Jak was already established when the late Ruth Schaffner bought Gallery Watatu in 1985 from Yony Waite, the Guam-born American artist who co-founded Watatu with the late Robin Anderson and David Hart. Ruth quickly took Jak under her wing and soon became his mentor, mother-figure, accountant and bank. She took his art worldwide, particularly to West Germany and the US where she owned two galleries in Los Angeles; and sold his oil paintings like hotcakes.
Jak, who had never been to school and had only learned how to sign his name from Dr Cooke, grew increasingly reliant on Ruth. There is little doubt that Ruth made a fortune from Jak’s artworks, but since he didn’t keep his own accounts, nor did he know how much his artworks were sold for overseas, no one will ever know the kind of commission Ruth the art dealer took from Jak’s paintings.
What we do know is that Jak was perfectly happy painting in his spacious rented rooms upstairs at the Paradise Hotel on Tom Mboya Street. But Ruth convinced him the neighborhood was so ‘dangerous’ that he needed to move. She shifted him to the most expensive flats in Nairobi, the Norfolk Apartments just next to the historic hotel. She paid his rent out of his earnings which undoubtedly contributed to the penury he incurred in his latter days.
But once Ruth passed on in 1986, Jak refused to move. He continued to pay the rent despite the cramped quarters she had moved him into. Without her regular sales of his art, Jak had very little revenue and thus, his financial problems began immediately upon Ruth’s death.
Jak never recovered from Ruth’s passing. He went into mourning and never got over his grief. Nor was it assuaged by Ruth’s husband, the Ivorian counsel Adama Diawara who took over the gallery after Ruth was gone. When the Ghanaian journalist, Osei Kofi took over the gallery for Diawara, he held an exhibition for Jak around 2007. He shared the limelight with Sane Wadu and Wanyu Brush. But even that didn’t shake Jak out of the doldrums he’d fallen into after losing his beloved Ruth.
Ruth’s death also had a profound effect on his painting. Jak could never reactivate his effortless style of visual storytelling. Despite being pestered for years by art collectors from all over the world who frequently came personally to his Forest Road flat (where he finally moved to after having no choice) to buy his art, he could never regain his creative edge. He soon exhausted his supply of the paintings that expressed the ‘old Jak’. Nonetheless, any time one of his older paintings has gone up for auction, the prices have soared. Many people believe Jak’s art will only accrue in value over time, just as it did for other artists who died poor, such as Vincent Van Gogh and even Rembrandt. But now their paintings are valued as many millions in whatever currency you prefer to quote.

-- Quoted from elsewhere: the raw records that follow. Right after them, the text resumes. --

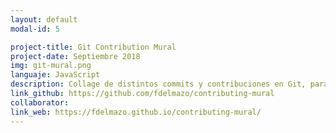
 ```yaml
---
layout: default
modal-id: 5

project-title: Git Contribution Mural
project-date: Septiembre 2018
img: git-mural.png
languaje: JavaScript
description: Collage de distintos commits y contribuciones en Git, para enseñar la herramienta de forma interactiva.
link_github: https://github.com/fdelmazo/contributing-mural
collaborator:
link_web: https://fdelmazo.github.io/contributing-mural/
---
```


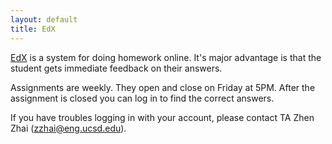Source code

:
 ```yaml
---
layout: default
title: EdX
---
```


[EdX](http://edx.cse.ucsd.edu/courses/course-v1:UCSD+CSE103+2016_Fall/info)
is a system for doing homework online. It's major advantage is
that the student gets immediate feedback on their answers.

Assignments are weekly. They open and close on Friday at 5PM. After the
assignment is closed you can log in to find the correct answers.

If you have troubles logging in with your account, please contact TA Zhen Zhai (zzhai@eng.ucsd.edu).

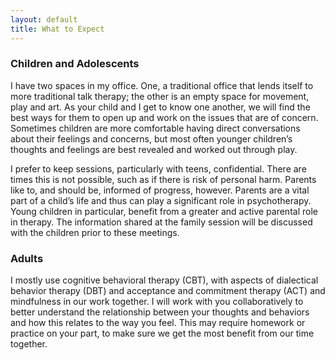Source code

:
 ```yaml
---
layout: default
title: What to Expect
---
```


### Children and Adolescents

I have two spaces in my office.  One, a traditional office that lends itself to more traditional talk therapy; the other is an empty space for movement, play and art.  As your child and I get to know one another, we will find the best ways for them to open up and work on the issues that are of concern.  Sometimes children are more comfortable having direct conversations about their feelings and concerns, but most often younger children’s thoughts and feelings are best revealed and worked out through play.

I prefer to keep sessions, particularly with teens, confidential. There are times this is not possible, such as if there is risk of personal harm. Parents like to, and should be, informed of progress, however. Parents are a vital part of a child’s life and thus can play a significant role in psychotherapy.  Young children in particular, benefit from a greater and active parental role in therapy. The information shared at the family session will be discussed with the children prior to these meetings.

### Adults

I mostly use cognitive behavioral therapy (CBT), with aspects of dialectical behavior therapy (DBT) and acceptance and commitment therapy (ACT) and mindfulness in our work together.  I will work with you collaboratively to better understand the relationship between your thoughts and behaviors and how this relates to the way you feel. This may require homework or practice on your part, to make sure we get the most benefit from our time together.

Jak will primarily be remembered for the luminous artworks he created between the 1970s and 1990s. But to his friends, he’ll be remembered as the sweet-spirited gentleman whose skill in visual storytelling was sublime.
Jak was buried quietly at his Kigezi home on October 28, just over a week after he died. Tributes to him continue to pour in on social media. And many Kenyan artists are still waiting to hold a memorial service for Jak, yet they respect the wishes of the family who wanted their father buried quietly without fanfare. Fortunately, his art has already made him immortal and he will always be ranked as one of East Africa’s finest artists.